* _The problem_
Each line of the data is to be output verbatim, with the images removed.

··· Records provided

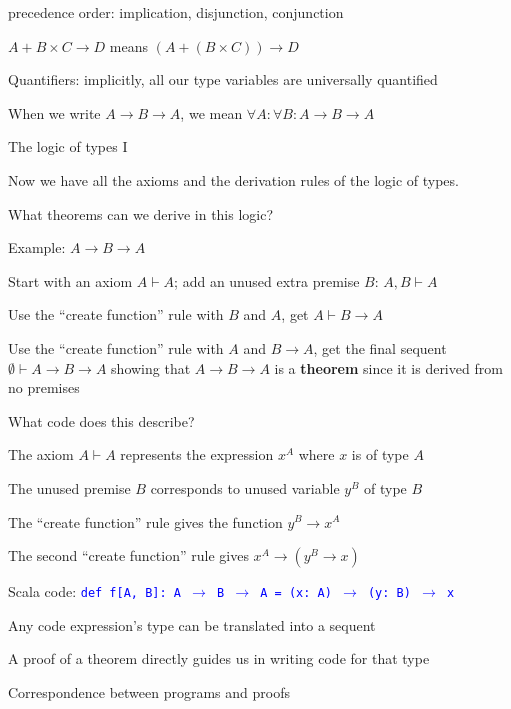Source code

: precedence order: implication, disjunction, conjunction

$A+B\times C\rightarrow D$ means $\left(A+\left(B\times C\right)\right)\rightarrow D$

Quantifiers: implicitly, all our type variables are universally quantified

When we write $A\rightarrow B\rightarrow A$, we mean $\forall A:\forall B:A\rightarrow B\rightarrow A$

The logic of types I

Now we have all the axioms and the derivation rules of the logic of
types.

What theorems can we derive in this logic?

Example: $A\rightarrow B\rightarrow A$

Start with an axiom $A\vdash A$; add an unused extra premise $B$:
$A,B\vdash A$

Use the \textsf{``}create function\textsf{''} rule with $B$ and $A$, get $A\vdash B\rightarrow A$

Use the \textsf{``}create function\textsf{''} rule with $A$ and $B\rightarrow A$,
get the final sequent $\emptyset\vdash A\rightarrow B\rightarrow A$
showing that $A\rightarrow B\rightarrow A$ is a \textbf{theorem}
since it is derived from no premises

What code does this describe?

The axiom $A\vdash A$ represents the expression $x^{A}$ where $x$
is of type $A$

The unused premise $B$ corresponds to unused variable $y^{B}$ of
type $B$

The \textsf{``}create function\textsf{''} rule gives the function $y^{B}\rightarrow x^{A}$

The second \textsf{``}create function\textsf{''} rule gives $x^{A}\rightarrow\left(y^{B}\rightarrow x\right)$

Scala code: \texttt{\textcolor{blue}{\footnotesize{}def f{[}A, B{]}:\ A
$\rightarrow$ B $\rightarrow$ A = (x:\ A) $\rightarrow$ (y:\ B)
$\rightarrow$ x}}{\footnotesize\par}

Any code expression's type can be translated into a sequent

A proof of a theorem directly guides us in writing code for that type

Correspondence between programs and proofs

······

* _Completed task_
Source code

: precedence order: implication, disjunction, conjunction

$A+B\times C\rightarrow D$ means $\left(A+\left(B\times C\right)\right)\rightarrow D$

Quantifiers: implicitly, all our type variables are universally quantified

When we write $A\rightarrow B\rightarrow A$, we mean $\forall A:\forall B:A\rightarrow B\rightarrow A$

The logic of types I

Now we have all the axioms and the derivation rules of the logic of
types.

What theorems can we derive in this logic?

Example: $A\rightarrow B\rightarrow A$

Start with an axiom $A\vdash A$; add an unused extra premise $B$:
$A,B\vdash A$

Use the \textsf{``}create function\textsf{''} rule with $B$ and $A$, get $A\vdash B\rightarrow A$

Use the \textsf{``}create function\textsf{''} rule with $A$ and $B\rightarrow A$,
get the final sequent $\emptyset\vdash A\rightarrow B\rightarrow A$
showing that $A\rightarrow B\rightarrow A$ is a \textbf{theorem}
since it is derived from no premises

What code does this describe?

The axiom $A\vdash A$ represents the expression $x^{A}$ where $x$
is of type $A$

The unused premise $B$ corresponds to unused variable $y^{B}$ of
type $B$

The \textsf{``}create function\textsf{''} rule gives the function $y^{B}\rightarrow x^{A}$

The second \textsf{``}create function\textsf{''} rule gives $x^{A}\rightarrow\left(y^{B}\rightarrow x\right)$

Scala code: \texttt{\textcolor{blue}{\footnotesize{}def f{[}A, B{]}:\ A
$\rightarrow$ B $\rightarrow$ A = (x:\ A) $\rightarrow$ (y:\ B)
$\rightarrow$ x}}{\footnotesize\par}

Any code expression's type can be translated into a sequent

A proof of a theorem directly guides us in writing code for that type

Correspondence between programs and proofs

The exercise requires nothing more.